Agile helps organizations refine workflows and deliver value to customers. Project management frameworks, such as Scrum and Kanban, help Agile teams prioritize work. Meanwhile, Agile team roles support the process to ensure everything runs as smoothly as possible.

In this blog post, we will identify key Agile roles and responsibilities, as established within Scrum guidelines. We’ll also provide insights on how to make them work for your organization.

Agile Roles & Responsibilities

The main Agile team roles are Product Owner, Scrum Master, and Contributor. Continue reading to learn more about these roles and the traits that make people qualified for them.

Product Owner

The Product Owner is responsible for creating, maintaining, and prioritizing the product backlog — a list of user stories or features that help provide a top-level view of all known tasks. Product Owners keep the needs of the customer in mind with the goal of maximizing value.

Successful Product Owners have:

  • A deep understanding of customer needs and product requirements.
  • Strong communication skills to help develop and convey product vision.
  • An ability to make informed decisions based on customer needs and data.

The Product Owner also helps prioritize and delegate work across the team.

Scrum Master

The Scrum Master keeps the team on track and ensures they follow Agile principles and best practices to the best of their ability. This individual facilitates meetings, resolves bottlenecks, and coaches team members. The Scrum Master is accountable for the team’s effectiveness.

Successful Scrum Masters have:

  • A solid understanding of Agile principles and practices, such as Scrum or Kanban.
  • The leadership skills required to address conflicts and foster collaboration.
  • Strong organizational and time management skills (for themselves and the team).

The Scrum Master also considers team feedback to deliver continuous improvement.


Contributors, sometimes referred to as Developers, are the team members who work together to design, build, test, and deliver high-quality products or services. These individuals have the freedom to manage, organize, and maintain their work to achieve identified Sprint Goals.

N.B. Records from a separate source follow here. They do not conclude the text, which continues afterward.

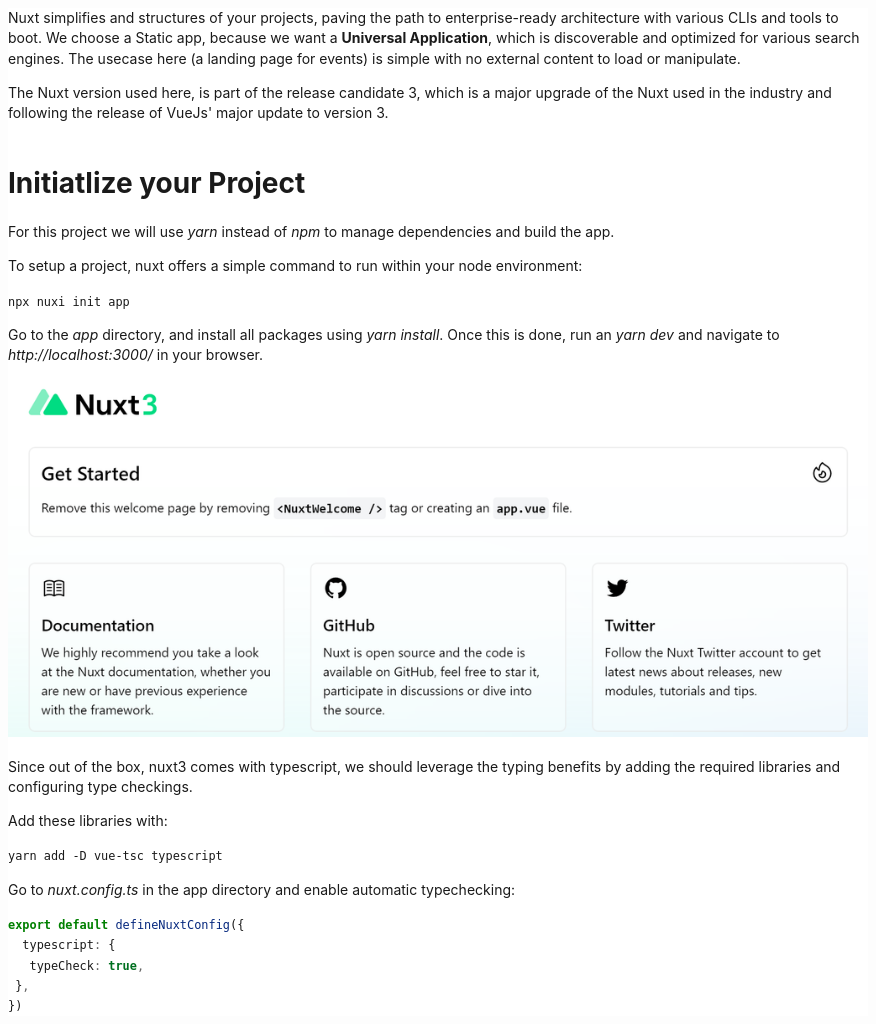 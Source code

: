 Nuxt simplifies and structures of your projects, paving the path to enterprise-ready architecture with various CLIs and tools to boot. 
We choose a Static app, because we want a **Universal Application**, which is discoverable and optimized for various search engines. The usecase here (a landing page for events) is simple with no external content to load or manipulate.

The Nuxt version used here, is part of the release candidate 3, which is a major upgrade of the Nuxt used in the industry and following the release of VueJs' major update to version 3.

# Initiatlize your Project

For this project we will use *yarn* instead of *npm* to manage dependencies and build the app.

To setup a project, nuxt offers a simple command to run within your node environment:

`npx nuxi init app`

Go to the *app* directory, and install all packages using *yarn install*. Once this is done, run an *yarn dev* and navigate to *http://localhost:3000/* in your browser.

![Image: Quickstart page on Brower](quickstart.PNG "Quickstart page on Brower")

Since out of the box, nuxt3 comes with typescript, we should leverage the typing benefits by adding the required libraries and configuring type checkings. 

Add these libraries with:

`yarn add -D vue-tsc typescript`

Go to *nuxt.config.ts* in the app directory and enable automatic typechecking:

```ts
export default defineNuxtConfig({
  typescript: {
   typeCheck: true,
 },
})
```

Successful Contributors have:

  • Skills and expertise in areas beneficial to the organization.
  • A receptiveness for open communication and collaboration.
  • A desire for continuous learning and improvement.

Contributors also participate in retrospectives to share feedback and celebrate success.

Additional Agile Team Roles

Different organizations may have additional Agile team roles that either help guide them in the right direction or ensure the needs of customers are being met.


Stakeholders are individuals or groups who have an interest in a project’s outcome. They include customers, executives, or other teams within your organization. Depending on the organization, stakeholders may directly share observations, communicate preferences, and offer feedback.

Agile Team Coach

An Agile Team Coach is someone who helps organizations, teams, and individuals adopt Agile practices and methodologies. They can also help create and improve Agile processes. An Agile Coach may be someone within the organization or an outside consultant or partner.

How to Make Agile Roles Work for Your Organization

Every organization is different and not all Agile team roles are exactly the same. The ability to adapt roles to fit the needs of your team and customers are what make Agile so powerful. Here are some ways to help ensure your Scrum roles are a good match for your organization.

  • Align roles with organizational goals. Agile team roles should align with your business goals and objectives. This ensures that every team member understands the value of their work and how it contributes to the success of the organization.
  • Provide training and support. Some organizations are so quick to jump on the Agile bandwagon that they forget to provide proper training and support. Agile training will help your teams adapt to the Agile mindset and their individual roles within it.
  • Foster a culture of collaboration. Agile organizations encourage a culture of collaboration, openness, and trust among team members. This helps break down silos and encourages teams to share new ideas and provide honest feedback.
  • Adapt roles as needed. The best Agile organizations are receptive to feedback and strive for continuous improvement. Adjusting roles and responsibilities as your team evolves over time means that you’ll have the most effective and productive team possible.
  • Measure success. Establish clear metrics to measure the success of your Agile team roles. Agile metrics include predictability, productivity, quality, and stability.

With the proper setup and adjustment over time, your Agile team will be performing at its best.

Different Solutions for Different Teams

Remember the success of an Agile team is an ongoing journey of learning, adapting, and improving. As you implement Agile roles in your organization, you should keep communication open and be receptive to feedback. Continue to adjust and refine your approach over time. This will help set up your Agile teams for success and also create a better work environment.